NEW YORK (CNNMoney.com) -- Danish scientists have outlined how their country could phase out its use of fossil fuels by 2050.

Denmark currently derives about 80% of its power from fossil fuels, using wind farms and other sources to fill the gap. A government-appointed committee has unveiled a plan on how the nation of 5.5 million people could throw off the oil yoke and convert completely to renewable power, mostly from wind and biomass.

"It is realistic to assume that the transition to an energy system independent of fossil fuels can be achieved by 2050," read a report by the Klimakommissionen, the Danish Commission on Climate Change Policy. "Most of the necessary technology is already known today, and the present energy system will, in any case, have been replaced by 2050."

As part of this plan, the Danish government would have to increase its tax on fossil fuel ten-fold by 2030 in order to dissuade people from its use.

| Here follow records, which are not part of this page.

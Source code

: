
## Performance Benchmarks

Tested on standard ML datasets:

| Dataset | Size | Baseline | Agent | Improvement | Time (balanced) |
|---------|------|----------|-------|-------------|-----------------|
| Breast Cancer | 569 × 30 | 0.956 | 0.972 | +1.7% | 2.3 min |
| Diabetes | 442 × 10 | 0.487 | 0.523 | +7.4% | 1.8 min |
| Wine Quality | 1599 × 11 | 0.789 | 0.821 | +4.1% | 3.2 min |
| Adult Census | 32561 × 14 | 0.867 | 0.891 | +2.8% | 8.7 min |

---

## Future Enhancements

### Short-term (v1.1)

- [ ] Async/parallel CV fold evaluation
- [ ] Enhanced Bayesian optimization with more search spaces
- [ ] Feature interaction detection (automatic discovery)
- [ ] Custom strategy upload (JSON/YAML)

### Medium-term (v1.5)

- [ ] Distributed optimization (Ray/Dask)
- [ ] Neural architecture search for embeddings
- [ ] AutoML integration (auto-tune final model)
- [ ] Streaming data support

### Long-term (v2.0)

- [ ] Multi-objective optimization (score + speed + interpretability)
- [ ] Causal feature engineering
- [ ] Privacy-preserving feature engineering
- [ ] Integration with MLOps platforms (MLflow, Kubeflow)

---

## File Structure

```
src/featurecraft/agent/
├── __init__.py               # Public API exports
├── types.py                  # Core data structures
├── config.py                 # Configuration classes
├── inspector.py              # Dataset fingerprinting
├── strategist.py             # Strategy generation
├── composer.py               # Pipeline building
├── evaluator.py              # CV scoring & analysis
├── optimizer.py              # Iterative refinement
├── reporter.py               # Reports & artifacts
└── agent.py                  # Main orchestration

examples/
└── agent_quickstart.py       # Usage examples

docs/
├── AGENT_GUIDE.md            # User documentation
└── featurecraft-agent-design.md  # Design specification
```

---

Commission spokesman Lars Georg Jensen told CNNMoney.com, "It is now up to the government and parliament to decide whether they will follow the advice of the commission."

President Obama also has a plan to reduce American's dependence on oil, but nothing so ambitious as the Danes. The Danish plan is even more ambitious than the European Union's goal to reduce dependence on fossil fuels by 60% to 80% by 2050.

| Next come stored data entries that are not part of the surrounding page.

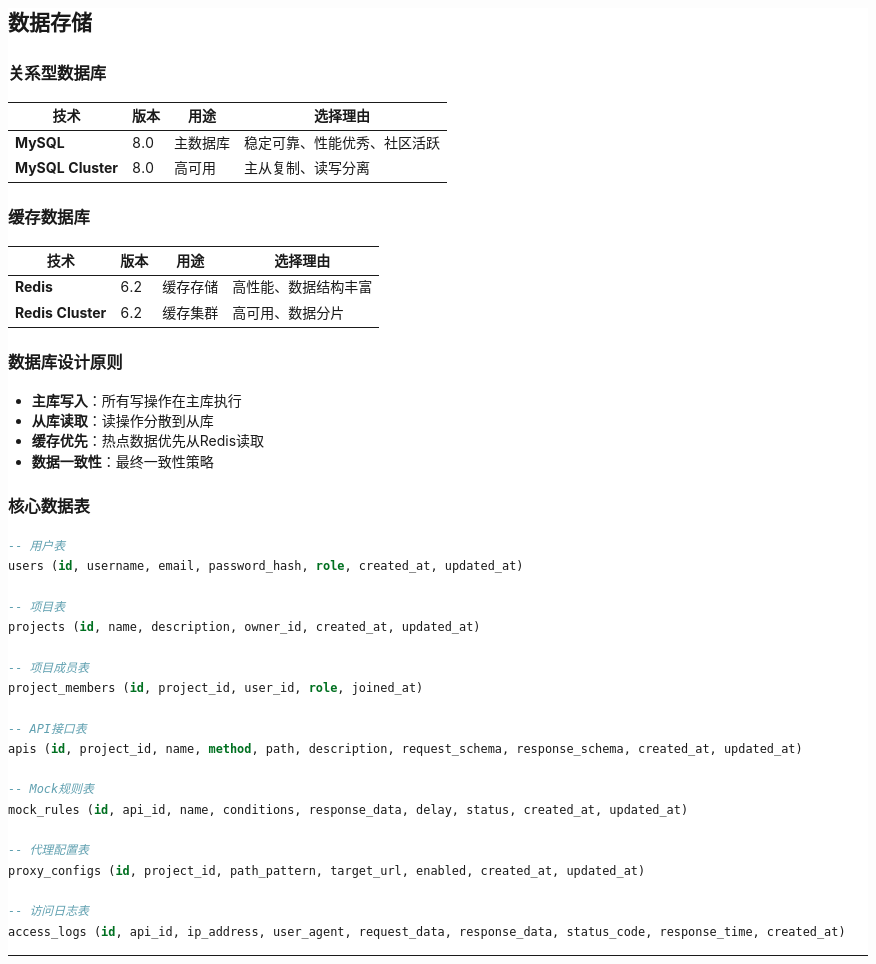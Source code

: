 
## 数据存储

### 关系型数据库
| 技术 | 版本 | 用途 | 选择理由 |
|------|------|------|----------|
| **MySQL** | 8.0 | 主数据库 | 稳定可靠、性能优秀、社区活跃 |
| **MySQL Cluster** | 8.0 | 高可用 | 主从复制、读写分离 |

### 缓存数据库
| 技术 | 版本 | 用途 | 选择理由 |
|------|------|------|----------|
| **Redis** | 6.2 | 缓存存储 | 高性能、数据结构丰富 |
| **Redis Cluster** | 6.2 | 缓存集群 | 高可用、数据分片 |

### 数据库设计原则
- **主库写入**：所有写操作在主库执行
- **从库读取**：读操作分散到从库
- **缓存优先**：热点数据优先从Redis读取
- **数据一致性**：最终一致性策略

### 核心数据表
```sql
-- 用户表
users (id, username, email, password_hash, role, created_at, updated_at)

-- 项目表
projects (id, name, description, owner_id, created_at, updated_at)

-- 项目成员表
project_members (id, project_id, user_id, role, joined_at)

-- API接口表
apis (id, project_id, name, method, path, description, request_schema, response_schema, created_at, updated_at)

-- Mock规则表
mock_rules (id, api_id, name, conditions, response_data, delay, status, created_at, updated_at)

-- 代理配置表
proxy_configs (id, project_id, path_pattern, target_url, enabled, created_at, updated_at)

-- 访问日志表
access_logs (id, api_id, ip_address, user_agent, request_data, response_data, status_code, response_time, created_at)
```

---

The Danish plan acknowledges that total rejection of oil and gas power would be difficult in the transportation sector, and nearly impossible overall. Denmark exports wind-generated power when it is plentiful but imports power during the doldrums. Often the power it imports is derived from fossil fuels.

American analysts said this plan might work in a European country the size of Massachusetts, but it would be tough, if not impossible, to implement in a nation as massive and populous as the U.S.

"The difference is that our consumption of energy is so much larger than it is in Denmark," said Chris Lafakis, an economist specializing in energy at Moody's Analytics, noting that the U.S. consumes about 20 million barrels of oil per day. "It's much more difficult for us to completely wean ourselves off of that," he said.

Lafakis added that unlike Denmark, the U.S. supplies about a quarter of its own oil needs.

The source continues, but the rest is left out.